▶ [Exercise directions] Starting at the line that contains "Below, substitute each" and ending at the line that contains "The most important", the lines below are to be given again exactly, with nothing added.

--- START ---

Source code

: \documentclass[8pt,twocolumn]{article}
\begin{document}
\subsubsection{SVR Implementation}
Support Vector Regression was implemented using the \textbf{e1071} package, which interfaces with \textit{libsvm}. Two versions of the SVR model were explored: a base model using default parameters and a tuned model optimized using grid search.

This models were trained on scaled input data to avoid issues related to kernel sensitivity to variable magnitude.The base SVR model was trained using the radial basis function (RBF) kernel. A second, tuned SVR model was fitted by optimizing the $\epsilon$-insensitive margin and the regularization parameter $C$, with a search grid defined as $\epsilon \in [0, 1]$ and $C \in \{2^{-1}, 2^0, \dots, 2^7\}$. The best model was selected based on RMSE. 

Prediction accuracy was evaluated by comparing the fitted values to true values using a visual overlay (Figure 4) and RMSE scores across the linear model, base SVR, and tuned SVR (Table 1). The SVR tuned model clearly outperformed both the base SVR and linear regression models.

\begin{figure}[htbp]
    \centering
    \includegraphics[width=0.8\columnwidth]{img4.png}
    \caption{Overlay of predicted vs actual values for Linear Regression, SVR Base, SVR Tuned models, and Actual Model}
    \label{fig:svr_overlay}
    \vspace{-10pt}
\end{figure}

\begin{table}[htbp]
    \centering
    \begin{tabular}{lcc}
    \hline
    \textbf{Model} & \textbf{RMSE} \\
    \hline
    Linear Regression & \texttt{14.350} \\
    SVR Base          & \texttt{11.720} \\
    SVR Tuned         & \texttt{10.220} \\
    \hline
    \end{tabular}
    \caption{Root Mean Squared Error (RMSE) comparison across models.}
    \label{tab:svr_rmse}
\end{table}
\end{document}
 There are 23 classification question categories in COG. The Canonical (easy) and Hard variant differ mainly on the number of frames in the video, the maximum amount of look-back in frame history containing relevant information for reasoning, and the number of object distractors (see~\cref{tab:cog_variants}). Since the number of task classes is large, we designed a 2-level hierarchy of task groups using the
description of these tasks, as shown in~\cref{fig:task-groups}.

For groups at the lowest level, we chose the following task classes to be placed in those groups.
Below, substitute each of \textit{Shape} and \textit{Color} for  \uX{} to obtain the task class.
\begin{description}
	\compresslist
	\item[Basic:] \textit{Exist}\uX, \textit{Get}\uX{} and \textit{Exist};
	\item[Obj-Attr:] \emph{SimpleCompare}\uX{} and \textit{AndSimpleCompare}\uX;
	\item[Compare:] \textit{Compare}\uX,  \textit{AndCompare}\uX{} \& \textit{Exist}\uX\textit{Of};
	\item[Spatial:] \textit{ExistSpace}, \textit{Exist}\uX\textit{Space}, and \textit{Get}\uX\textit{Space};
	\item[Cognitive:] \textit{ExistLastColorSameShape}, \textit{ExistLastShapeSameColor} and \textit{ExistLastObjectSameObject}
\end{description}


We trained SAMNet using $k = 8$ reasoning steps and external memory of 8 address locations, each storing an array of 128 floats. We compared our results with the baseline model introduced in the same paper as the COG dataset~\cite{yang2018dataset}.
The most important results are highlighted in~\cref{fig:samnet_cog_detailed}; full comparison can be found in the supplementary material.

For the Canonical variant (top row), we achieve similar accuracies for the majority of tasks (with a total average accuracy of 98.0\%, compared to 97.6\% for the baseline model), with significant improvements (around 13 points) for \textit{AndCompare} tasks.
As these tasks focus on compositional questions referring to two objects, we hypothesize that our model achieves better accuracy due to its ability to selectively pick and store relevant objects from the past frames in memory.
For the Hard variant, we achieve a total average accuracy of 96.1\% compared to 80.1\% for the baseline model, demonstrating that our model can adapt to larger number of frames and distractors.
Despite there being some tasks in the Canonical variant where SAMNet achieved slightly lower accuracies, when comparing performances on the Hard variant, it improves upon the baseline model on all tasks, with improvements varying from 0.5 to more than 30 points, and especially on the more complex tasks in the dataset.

--- END ---
--- START ---

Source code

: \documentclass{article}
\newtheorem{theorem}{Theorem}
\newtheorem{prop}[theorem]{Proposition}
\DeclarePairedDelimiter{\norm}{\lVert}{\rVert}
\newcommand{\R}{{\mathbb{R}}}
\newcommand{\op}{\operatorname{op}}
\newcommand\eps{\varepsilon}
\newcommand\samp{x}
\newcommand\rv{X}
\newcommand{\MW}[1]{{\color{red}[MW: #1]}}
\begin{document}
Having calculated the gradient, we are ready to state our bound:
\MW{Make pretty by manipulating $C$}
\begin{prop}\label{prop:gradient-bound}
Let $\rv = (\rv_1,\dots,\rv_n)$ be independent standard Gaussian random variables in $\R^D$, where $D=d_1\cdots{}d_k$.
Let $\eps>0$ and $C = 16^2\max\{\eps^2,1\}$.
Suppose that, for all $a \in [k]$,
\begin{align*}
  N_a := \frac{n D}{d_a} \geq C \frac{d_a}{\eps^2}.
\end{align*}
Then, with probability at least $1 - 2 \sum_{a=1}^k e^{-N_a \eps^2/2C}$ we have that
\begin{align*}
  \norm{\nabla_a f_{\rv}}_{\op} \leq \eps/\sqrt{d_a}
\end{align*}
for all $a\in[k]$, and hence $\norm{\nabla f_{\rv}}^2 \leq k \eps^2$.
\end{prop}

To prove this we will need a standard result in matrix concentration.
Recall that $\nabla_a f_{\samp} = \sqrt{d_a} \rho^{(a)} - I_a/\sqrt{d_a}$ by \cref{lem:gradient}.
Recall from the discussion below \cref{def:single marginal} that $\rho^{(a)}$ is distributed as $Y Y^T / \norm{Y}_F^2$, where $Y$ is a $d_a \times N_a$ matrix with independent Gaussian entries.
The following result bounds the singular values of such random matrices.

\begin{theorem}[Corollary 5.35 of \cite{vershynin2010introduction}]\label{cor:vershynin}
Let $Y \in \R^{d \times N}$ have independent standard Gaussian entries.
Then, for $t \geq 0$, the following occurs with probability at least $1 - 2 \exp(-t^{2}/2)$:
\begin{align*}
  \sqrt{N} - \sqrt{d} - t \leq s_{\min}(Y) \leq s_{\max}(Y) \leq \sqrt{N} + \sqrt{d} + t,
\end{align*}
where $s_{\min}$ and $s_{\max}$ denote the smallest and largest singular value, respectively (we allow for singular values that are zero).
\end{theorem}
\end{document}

--- END ---
--- START ---

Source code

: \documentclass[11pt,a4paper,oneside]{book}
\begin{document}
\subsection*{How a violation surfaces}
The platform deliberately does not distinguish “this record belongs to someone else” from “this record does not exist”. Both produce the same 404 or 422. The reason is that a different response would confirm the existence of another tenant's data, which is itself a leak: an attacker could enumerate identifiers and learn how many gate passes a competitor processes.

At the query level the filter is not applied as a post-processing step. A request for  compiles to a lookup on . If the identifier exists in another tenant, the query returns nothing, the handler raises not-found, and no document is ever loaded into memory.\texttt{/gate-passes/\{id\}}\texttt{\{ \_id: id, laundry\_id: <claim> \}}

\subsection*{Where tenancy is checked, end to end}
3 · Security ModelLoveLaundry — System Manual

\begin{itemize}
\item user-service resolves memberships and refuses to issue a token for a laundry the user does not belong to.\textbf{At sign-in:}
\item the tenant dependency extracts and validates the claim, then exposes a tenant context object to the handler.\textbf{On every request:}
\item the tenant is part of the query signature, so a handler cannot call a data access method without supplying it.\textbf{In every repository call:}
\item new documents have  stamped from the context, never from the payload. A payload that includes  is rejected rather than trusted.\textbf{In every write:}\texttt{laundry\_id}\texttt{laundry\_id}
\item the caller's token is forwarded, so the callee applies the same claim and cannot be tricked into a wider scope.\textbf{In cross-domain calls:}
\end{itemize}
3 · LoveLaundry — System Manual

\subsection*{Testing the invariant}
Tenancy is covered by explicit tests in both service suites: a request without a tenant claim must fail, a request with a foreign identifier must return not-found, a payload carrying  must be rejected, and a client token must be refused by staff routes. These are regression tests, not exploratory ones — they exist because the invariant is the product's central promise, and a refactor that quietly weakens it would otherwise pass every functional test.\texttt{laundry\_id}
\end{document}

--- END ---

▶ [Solution to this exercise]
Below, substitute each of \textit{Shape} and \textit{Color} for  \uX{} to obtain the task class.
\begin{description}
	\compresslist
	\item[Basic:] \textit{Exist}\uX, \textit{Get}\uX{} and \textit{Exist};
	\item[Obj-Attr:] \emph{SimpleCompare}\uX{} and \textit{AndSimpleCompare}\uX;
	\item[Compare:] \textit{Compare}\uX,  \textit{AndCompare}\uX{} \& \textit{Exist}\uX\textit{Of};
	\item[Spatial:] \textit{ExistSpace}, \textit{Exist}\uX\textit{Space}, and \textit{Get}\uX\textit{Space};
	\item[Cognitive:] \textit{ExistLastColorSameShape}, \textit{ExistLastShapeSameColor} and \textit{ExistLastObjectSameObject}
\end{description}


We trained SAMNet using $k = 8$ reasoning steps and external memory of 8 address locations, each storing an array of 128 floats. We compared our results with the baseline model introduced in the same paper as the COG dataset~\cite{yang2018dataset}.
The most important results are highlighted in~\cref{fig:samnet_cog_detailed}; full comparison can be found in the supplementary material.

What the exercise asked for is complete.